December 2012: Feeling Sentimental

Lots of sentimentality in this month's mix, which I guess is fitting for the holidays. And romance, which is also fitting for a month which hosted a very romantic trip to New York City, and New Years Eve - which is my personal favorite holiday. Listening to it now, I realize it also features some flat-out incredible singers. Light a fire, pour a little sip of whisky, and find someone to waltz around the living room with on a blustery night.

Jim James – Know Til Now A new song from the My Morning Jacket frontman. He's done so much outside of the band in the last couple of years, that it's hard to believe this soon-to-be released album this is taken from will be his first full solo album. Really looking forward to hear what else this odd song is connected to. Even though it's clearly very different from the jazzy stuff that follows it on this mix, it still somehow leads in perfectly, which demonstrates what I think is so special about it - the way it seamlessly pairs unmistakably contemporary sounds with an overall feeling of something performed by Count Basie.

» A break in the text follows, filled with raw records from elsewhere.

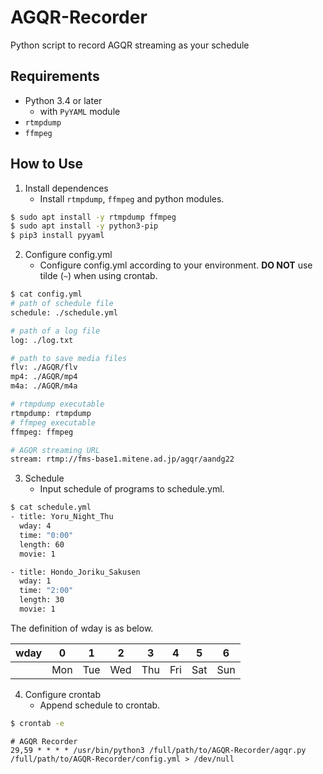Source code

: # AGQR-Recorder

Python script to record AGQR streaming as your schedule

## Requirements

- Python 3.4 or later
    - with `PyYAML` module
- `rtmpdump`
- `ffmpeg`

## How to Use

1. Install dependences
    - Install `rtmpdump`, `ffmpeg` and python modules.

```bash
$ sudo apt install -y rtmpdump ffmpeg
$ sudo apt install -y python3-pip
$ pip3 install pyyaml
```

2. Configure config.yml
    - Configure config.yml according to your environment. **DO NOT** use tilde (`~`) when using crontab.

```bash
$ cat config.yml
# path of schedule file
schedule: ./schedule.yml

# path of a log file
log: ./log.txt

# path to save media files
flv: ./AGQR/flv
mp4: ./AGQR/mp4
m4a: ./AGQR/m4a

# rtmpdump executable
rtmpdump: rtmpdump
# ffmpeg executable
ffmpeg: ffmpeg

# AGQR streaming URL
stream: rtmp://fms-base1.mitene.ad.jp/agqr/aandg22
```

3. Schedule
    - Input schedule of programs to schedule.yml.

```bash
$ cat schedule.yml
- title: Yoru_Night_Thu
  wday: 4
  time: "0:00"
  length: 60
  movie: 1

- title: Hondo_Joriku_Sakusen
  wday: 1
  time: "2:00"
  length: 30
  movie: 1
```

The definition of wday is as below.

| wday | 0 | 1 | 2 | 3 | 4 | 5 | 6 |
|------|:-:|:-:|:-:|:-:|:-:|:-:|:-:|
|      |Mon|Tue|Wed|Thu|Fri|Sat|Sun|

4. Configure crontab
    - Append schedule to crontab.

```bash
$ crontab -e
```

```crontab
# AGQR Recorder
29,59 * * * * /usr/bin/python3 /full/path/to/AGQR-Recorder/agqr.py /full/path/to/AGQR-Recorder/config.yml > /dev/null
```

Ella Fitzgerald – I've Got You Under My Skin - Live (7/29/64-Cote D'Azur) There was a point, probably when I was around 14 or 15, when I just could not abide jazz singers. My ear was still tuned to blues, folk, and pop music, which is pretty eclectic for a teenager, but I just hadn't learned to accomodate the particulars of jazz singing. There are still a lot of jazz singers whose hyper-vigilant diction and/or wishy-washy tonality just turn me off. I think I probably don't really like "jazz singing," although there are many jazz singers I've learned to love. Billie Holliday was really the bridge for me, being so much more blues than jazz. But Ella is like the green pasture on the other side of that bridge. There is no question that she is a jazz singer. She practices many of the things that grate my ears from other singers. But, she just simply transcends. The technique, the character, the depth, the pure fun of listening to her effortlessness. I've heard a lot about how she can scat with the best instrumental improvisers, which the little scat she does hear definitely supports. But, she's a singer. She knows she's a singer and isn't trying to be anything but. I'm sometimes think that if I had three wishes one of them would be to be able to sing like this. Can you imagine being able to do that with your voice? Wow.

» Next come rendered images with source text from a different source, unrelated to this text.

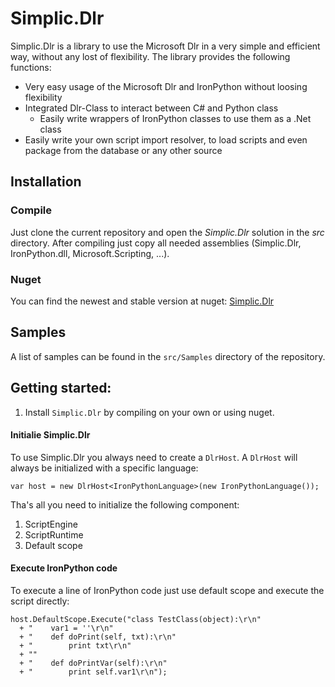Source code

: # Simplic.Dlr

Simplic.Dlr is a library to use the Microsoft Dlr in a very simple and efficient way, without any lost of flexibility.
The library provides the following functions:

* Very easy usage of the Microsoft Dlr and IronPython without loosing flexibility
* Integrated Dlr-Class to interact between C# and Python class
  * Easily write wrappers of IronPython classes to use them as a .Net class
* Easily write your own script import resolver, to load scripts and even package from the database or any other source

## Installation

### Compile

Just clone the current repository and open the *Simplic.Dlr* solution in the *src* directory. After compiling 
just copy all needed assemblies (Simplic.Dlr, IronPython.dll, Microsoft.Scripting, ...).

### Nuget

You can find the newest and stable version at nuget: [Simplic.Dlr](https://www.nuget.org/packages/Simplic.Dlr/)

## Samples

A list of samples can be found in the `src/Samples` directory of the repository.

## Getting started:

1. Install `Simplic.Dlr` by compiling on your own or using nuget.

#### Initialie Simplic.Dlr

To use Simplic.Dlr you always need to create a `DlrHost`. A `DlrHost` will always be initialized with a specific language:

    var host = new DlrHost<IronPythonLanguage>(new IronPythonLanguage());
    
Tha's all you need to initialize the following component:

1. ScriptEngine
2. ScriptRuntime
3. Default scope

#### Execute IronPython code

To execute a line of IronPython code just use default scope and execute the script directly:

```
host.DefaultScope.Execute("class TestClass(object):\r\n"
  + "    var1 = ''\r\n"
  + "    def doPrint(self, txt):\r\n"
  + "        print txt\r\n"
  + ""
  + "    def doPrintVar(self):\r\n"
  + "        print self.var1\r\n");
```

Radiation City – Hide From The Night The All Songs Considered folks had this mini-album on a list of overlooked stuff from 2012. While looking into who they are, I realized that I actually knew the lead singer Lizzy Ellison a little bit, back when she lived in Chicago. She and her brother, who I worked with and was friends with, had a group together. I knew she was a singer, but I didn't know just how great she is. Of course, I'm simultaneously jealous of how successful this music is, and really glad that she's landed in a group that's making music this great right out of the gate. There's a cool video of her singing a song from Beck's Song Book with the Portland Cello Project.

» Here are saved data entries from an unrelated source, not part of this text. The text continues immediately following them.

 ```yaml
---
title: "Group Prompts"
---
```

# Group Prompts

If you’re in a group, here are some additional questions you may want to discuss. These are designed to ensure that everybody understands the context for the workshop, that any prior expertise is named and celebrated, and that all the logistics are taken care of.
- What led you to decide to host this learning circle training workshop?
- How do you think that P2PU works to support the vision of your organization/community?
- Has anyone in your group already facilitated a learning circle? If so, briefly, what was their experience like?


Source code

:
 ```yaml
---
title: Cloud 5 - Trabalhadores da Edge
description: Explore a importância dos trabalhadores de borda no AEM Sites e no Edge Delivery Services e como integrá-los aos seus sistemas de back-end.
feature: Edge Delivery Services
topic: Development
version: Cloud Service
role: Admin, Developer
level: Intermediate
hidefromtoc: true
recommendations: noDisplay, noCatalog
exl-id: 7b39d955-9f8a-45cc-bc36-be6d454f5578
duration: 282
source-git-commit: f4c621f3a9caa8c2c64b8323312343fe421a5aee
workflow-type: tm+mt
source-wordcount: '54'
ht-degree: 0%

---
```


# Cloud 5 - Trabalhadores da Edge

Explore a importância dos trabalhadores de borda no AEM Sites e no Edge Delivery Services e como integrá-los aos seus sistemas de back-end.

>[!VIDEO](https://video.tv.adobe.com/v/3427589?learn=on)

John Coltrane and Johnny Hartman– They Say It's Wonderful It's no small feat to outshine John Coltrane, but I feel like Johnny Hartman does just that. God, that voice is just effortlessly narcotic, like molasses and something overheard from heaven. Romance embodied. Light some candles get close.

Frank Ocean – Lost It took me a little while to catch up to actually listening to this album, even though there was months of hype about it. I don't love everything on the album, and think it lacks artistic focus, but this song is super groovy. My impression is that Jon Martin was obsessed with this album for a while, and I can see why.

Clarence Carter – Back Door Santa The next three songs were from a Christmas-adjacent DJ set I did on CHIRP. I wanted to play some holiday music that wasn't sappy. This is clearly not one that will be sung around the tree.

The Kinks – Father Christmas Nothing like the Kinks. As Robb puts it, probably the most under-appreciated band in rock history.

Fishbone – It's A Wonderful Life (Gonna Have A Good Time) I was obsessed with Fishbone in high school. This is from a Christmas EP they did during the period when they were breaking down every genre barrier available and making amazing music doing it. I can't recommend highly enough the first 4-5 Fishbone albums. They are inevitably on the list of artists I reel off when I'm railing against the knee-jerk and hackneyed accusation that there was no good music in the 80's.

The Felice Brothers – Fire At The Pageant I had heard about The Felice Brothers a few times, but hadn't really disambiguated them from the Avett Brothers in my mind until I stumbled upon this album playing around with the "Related Artists" tab on Spotify. The whole album is super inventive, rough around the edges, full of spunk. Love the children's choir. Plus, there's, like, somebody doing DJ scratching or something at one point, which totally fits but is also quite unexpected. I almost feel like this is what Tom Waits would be doing if he was born 30 years later than he was.

Nico – These Days This song reliably gives me goosebumps every time I hear it, partly because I can't help but think of the scene it so brilliantly accompanies in The Royal Tennenbaums. I think Nico's goofy, flat voice (which I love, btw) is so perfect for the plain, perfectly streamlined  songwriting. Legend has it that Jackson Browne wrote this when he was, like, 18 or 19. Great stuff.

Anita O'Day – From This Moment On Talk about voices. There's always been something so incredibly sexy to me about her voice. I can't say why. Her phrasing is impeccable, and I don't think many singers could float through this tempo with such ease.

Bob Dylan – Cold Irons Bound About a year ago, all of the buttons on the stereo in my car stopped working. The volume works, but nothing else. Consequently, I can only play CDs (no radio, no auxiliary input), and I can't skip songs. The CD goes in and it plays beginning to end. Then starts at the beginning again. For someone with listening habits like mine, it can be both frustrating and an oddly illuminating, koan-like experience with the right album. Time Out of Mind is one of those right kind of albums - one that I've heard many times before, but which has a wealth of secrets to surrender to endless repeated listenings. It wasn't easy to choose which song to pick, and the CD is still in my car stereo, so there may be more to come.